Apr 30, 2001
Words and Heritage
OK, Shauny wants to know what kecks are.
In my family, at least, kecks are trousers, or more usually underwear, depending on the context. I think it’s a scouse thing, or at least a northern thing. My maternal grandfather was scouse, as was my paternal grandmother.
[Tangent: someone asked me the other day how I define my heritage. Well, let’s see. My maternal grandparents were generic northern and scouse, paternal ones were geordie and lancashire. My dad’s from Newcastle, and his entire family have been based in the north-east for yonks, mining and in the church (my brother did an extensive family tree a few years ago, going back thirteen generations to 1647 and so wide it fitted on a scroll thirty sheets across). My mum grew up in nottinghamshire, and her family has roots among the Lancashire sandgrounders, during the last century. Teachers, chemists and fishermen, all. Every single person in my family for the last four generations has been to university, and each to different ones, with only one overlap - my dad and my mum, who met at Cambridge when my dad was directing a production of A man for all seasons, in which my mum played the lead female character, Meg.
The entire family is fairly classically anglo-celtic looking - dark hair, blue or brown eyes, fair skin, tallish, strong bones. The men are built to withstand harsh north winds, and the women have childbearing hips. My heritage is classic northern british shabby intellectual, I’d say. And here I am, breaking the mould daaahn saaarf.
When living in Bolivia, my friend C and I quickly figured out that we had to develop a way of talking that couldn’t be understood by those around us. For the most part, English was fine, but when we met up with a bunch of Peace Corps volunteers in Cochabamba, it became obvious that we’d have to go one better. So we started slipping into a disturbing OTT scouse accent when talking to each other in front of others - running all words together, raising the pitch an octave or so, dropping the beginnings and ends of words (and sometimes even the middles), squeezing the words into a steady scouse stream. There was no need to go sotto voce, since no-one could understand, so we continued at normal volume, a pair of chittering scally banshees, whenever we needed to gossip or exchange private information in public.

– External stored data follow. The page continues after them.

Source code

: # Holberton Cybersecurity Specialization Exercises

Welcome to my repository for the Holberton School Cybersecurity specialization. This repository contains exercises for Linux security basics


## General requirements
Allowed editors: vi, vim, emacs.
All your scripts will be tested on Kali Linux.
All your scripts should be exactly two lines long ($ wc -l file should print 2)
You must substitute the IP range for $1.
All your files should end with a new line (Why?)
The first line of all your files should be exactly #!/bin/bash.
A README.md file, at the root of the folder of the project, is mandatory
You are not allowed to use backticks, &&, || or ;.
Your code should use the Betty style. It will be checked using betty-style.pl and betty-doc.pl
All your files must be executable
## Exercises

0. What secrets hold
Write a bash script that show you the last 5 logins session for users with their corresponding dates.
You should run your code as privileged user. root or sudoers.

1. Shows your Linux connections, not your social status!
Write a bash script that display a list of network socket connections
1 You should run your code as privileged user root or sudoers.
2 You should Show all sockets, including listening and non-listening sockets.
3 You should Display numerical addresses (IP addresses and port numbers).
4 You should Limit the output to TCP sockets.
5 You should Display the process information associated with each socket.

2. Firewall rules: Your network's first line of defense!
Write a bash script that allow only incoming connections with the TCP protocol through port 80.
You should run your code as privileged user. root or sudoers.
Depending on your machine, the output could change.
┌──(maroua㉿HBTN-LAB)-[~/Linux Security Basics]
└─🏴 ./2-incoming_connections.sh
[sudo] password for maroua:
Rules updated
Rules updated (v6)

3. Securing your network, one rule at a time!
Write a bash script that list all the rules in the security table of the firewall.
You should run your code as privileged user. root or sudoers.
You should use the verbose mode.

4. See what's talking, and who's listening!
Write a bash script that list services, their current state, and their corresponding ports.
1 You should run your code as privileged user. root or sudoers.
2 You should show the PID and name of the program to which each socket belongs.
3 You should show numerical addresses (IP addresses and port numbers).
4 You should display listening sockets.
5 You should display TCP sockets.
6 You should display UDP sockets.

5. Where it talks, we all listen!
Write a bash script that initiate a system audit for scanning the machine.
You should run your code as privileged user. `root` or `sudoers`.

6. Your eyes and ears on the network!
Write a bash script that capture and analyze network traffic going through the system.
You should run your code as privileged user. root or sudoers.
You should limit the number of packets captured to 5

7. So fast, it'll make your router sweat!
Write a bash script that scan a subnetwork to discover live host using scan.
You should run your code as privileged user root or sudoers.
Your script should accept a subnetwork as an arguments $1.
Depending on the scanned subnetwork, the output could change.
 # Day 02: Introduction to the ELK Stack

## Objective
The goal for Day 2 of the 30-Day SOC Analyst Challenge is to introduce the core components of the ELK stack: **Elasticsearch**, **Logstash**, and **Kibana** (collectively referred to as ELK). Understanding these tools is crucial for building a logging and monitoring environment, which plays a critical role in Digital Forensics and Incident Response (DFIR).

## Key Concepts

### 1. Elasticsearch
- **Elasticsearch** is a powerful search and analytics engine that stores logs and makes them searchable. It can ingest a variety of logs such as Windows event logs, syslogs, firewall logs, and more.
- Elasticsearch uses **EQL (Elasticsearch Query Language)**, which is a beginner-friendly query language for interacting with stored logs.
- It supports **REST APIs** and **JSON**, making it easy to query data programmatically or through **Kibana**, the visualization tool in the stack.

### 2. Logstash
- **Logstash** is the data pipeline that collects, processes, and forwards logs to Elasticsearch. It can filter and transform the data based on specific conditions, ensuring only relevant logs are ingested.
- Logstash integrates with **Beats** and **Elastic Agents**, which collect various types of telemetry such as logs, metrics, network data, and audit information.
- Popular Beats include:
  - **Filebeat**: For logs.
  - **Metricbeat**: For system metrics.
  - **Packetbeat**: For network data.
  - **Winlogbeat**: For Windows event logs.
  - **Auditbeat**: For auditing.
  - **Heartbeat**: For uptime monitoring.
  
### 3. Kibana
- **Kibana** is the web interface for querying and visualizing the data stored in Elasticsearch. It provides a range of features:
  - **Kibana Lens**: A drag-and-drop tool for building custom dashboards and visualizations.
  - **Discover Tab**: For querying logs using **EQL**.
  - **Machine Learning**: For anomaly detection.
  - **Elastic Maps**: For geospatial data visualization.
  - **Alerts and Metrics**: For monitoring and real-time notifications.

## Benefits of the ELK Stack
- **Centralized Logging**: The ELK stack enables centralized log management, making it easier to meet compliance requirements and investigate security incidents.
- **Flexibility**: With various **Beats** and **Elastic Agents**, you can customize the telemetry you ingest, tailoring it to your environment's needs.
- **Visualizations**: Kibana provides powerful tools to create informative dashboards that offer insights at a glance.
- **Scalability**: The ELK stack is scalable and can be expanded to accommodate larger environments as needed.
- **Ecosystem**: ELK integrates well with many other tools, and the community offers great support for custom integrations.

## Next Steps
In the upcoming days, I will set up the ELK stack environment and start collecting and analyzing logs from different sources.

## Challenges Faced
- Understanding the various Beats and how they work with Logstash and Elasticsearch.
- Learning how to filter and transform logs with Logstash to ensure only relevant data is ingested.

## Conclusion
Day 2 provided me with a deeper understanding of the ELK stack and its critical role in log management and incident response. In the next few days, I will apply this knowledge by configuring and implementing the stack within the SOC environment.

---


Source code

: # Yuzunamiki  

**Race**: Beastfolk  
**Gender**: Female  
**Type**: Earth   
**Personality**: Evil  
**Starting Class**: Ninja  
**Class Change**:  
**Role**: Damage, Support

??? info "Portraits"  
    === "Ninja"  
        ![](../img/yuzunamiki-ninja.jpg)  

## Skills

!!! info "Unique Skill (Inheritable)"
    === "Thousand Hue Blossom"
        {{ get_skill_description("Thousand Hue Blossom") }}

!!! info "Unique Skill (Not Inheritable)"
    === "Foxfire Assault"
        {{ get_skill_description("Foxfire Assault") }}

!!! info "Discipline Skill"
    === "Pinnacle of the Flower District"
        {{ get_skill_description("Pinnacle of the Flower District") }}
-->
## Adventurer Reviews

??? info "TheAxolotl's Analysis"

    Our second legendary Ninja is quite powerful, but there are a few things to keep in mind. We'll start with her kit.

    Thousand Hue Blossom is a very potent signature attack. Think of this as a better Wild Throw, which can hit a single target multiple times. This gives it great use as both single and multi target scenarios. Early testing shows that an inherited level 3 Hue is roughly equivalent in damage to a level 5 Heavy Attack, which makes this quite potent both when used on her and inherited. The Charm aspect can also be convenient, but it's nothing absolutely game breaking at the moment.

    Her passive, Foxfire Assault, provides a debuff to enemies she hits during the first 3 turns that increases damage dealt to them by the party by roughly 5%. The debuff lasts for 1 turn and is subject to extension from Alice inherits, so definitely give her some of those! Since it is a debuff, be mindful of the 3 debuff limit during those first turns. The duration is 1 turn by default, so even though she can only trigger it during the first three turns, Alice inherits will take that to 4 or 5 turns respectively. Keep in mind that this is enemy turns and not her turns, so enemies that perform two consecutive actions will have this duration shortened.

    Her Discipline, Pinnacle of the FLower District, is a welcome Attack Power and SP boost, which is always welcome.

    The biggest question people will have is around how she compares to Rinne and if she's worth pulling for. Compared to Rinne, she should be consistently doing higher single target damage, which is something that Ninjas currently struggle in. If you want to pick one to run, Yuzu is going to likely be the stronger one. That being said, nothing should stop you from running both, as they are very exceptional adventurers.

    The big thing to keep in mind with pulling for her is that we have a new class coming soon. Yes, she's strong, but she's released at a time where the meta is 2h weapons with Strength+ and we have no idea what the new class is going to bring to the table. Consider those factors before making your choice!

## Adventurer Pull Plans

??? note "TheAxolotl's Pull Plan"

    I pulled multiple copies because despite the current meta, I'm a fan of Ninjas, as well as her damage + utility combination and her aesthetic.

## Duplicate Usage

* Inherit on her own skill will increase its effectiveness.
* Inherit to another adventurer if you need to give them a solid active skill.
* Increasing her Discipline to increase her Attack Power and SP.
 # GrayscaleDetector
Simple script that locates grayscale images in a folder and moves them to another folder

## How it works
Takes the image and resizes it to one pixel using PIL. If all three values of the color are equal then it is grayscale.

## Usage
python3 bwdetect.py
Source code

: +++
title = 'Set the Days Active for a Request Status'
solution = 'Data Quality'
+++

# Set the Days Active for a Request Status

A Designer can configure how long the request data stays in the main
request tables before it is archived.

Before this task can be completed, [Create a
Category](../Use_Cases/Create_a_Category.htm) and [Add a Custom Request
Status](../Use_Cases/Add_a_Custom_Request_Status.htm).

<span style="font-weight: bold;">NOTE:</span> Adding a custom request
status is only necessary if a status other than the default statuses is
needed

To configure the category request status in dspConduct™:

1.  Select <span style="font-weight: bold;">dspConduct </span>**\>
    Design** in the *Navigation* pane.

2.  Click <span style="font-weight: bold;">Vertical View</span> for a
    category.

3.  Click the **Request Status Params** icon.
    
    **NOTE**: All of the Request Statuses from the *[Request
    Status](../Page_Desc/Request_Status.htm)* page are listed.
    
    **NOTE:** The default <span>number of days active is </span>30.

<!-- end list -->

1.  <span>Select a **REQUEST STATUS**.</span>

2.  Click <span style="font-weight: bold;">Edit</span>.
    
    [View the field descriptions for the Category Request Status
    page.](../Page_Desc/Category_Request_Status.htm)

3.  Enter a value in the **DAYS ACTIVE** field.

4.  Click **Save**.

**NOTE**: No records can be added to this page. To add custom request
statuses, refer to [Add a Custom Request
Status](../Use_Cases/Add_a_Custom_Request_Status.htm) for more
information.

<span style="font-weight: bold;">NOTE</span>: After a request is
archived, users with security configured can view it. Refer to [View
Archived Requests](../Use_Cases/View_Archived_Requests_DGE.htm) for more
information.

This worked fine, until we met up in Liverpool, the year after. Walking down Bold Street one afternoon, we passed a woman teetering on the most ridiculous platform trainers I’d ever seen (bearing in mind that any platform trainers are inherently ridiculous, and that I’d been out of the country for nearly two years) and with hair that looked as if she’d been dragged through a bush backwards, massively teased and sprayed to within an inch of its life.
C, who is from Harrogate, clocked her first, then turned to me, and in a horrified and clearly fake scally screech, declared “Eywillyoulooookatthe’urron’er! Worraslappa!”
Cue outraged and murderous stares from the entire Liverpudlian population in the surrounding area. Oops.
Funny thing is, I can manage passable scouse, scottish (all parts), lanky, derbyshire and manc, but I can’t do geordie at all. There must be a vital chromosone missing from my DNA or something.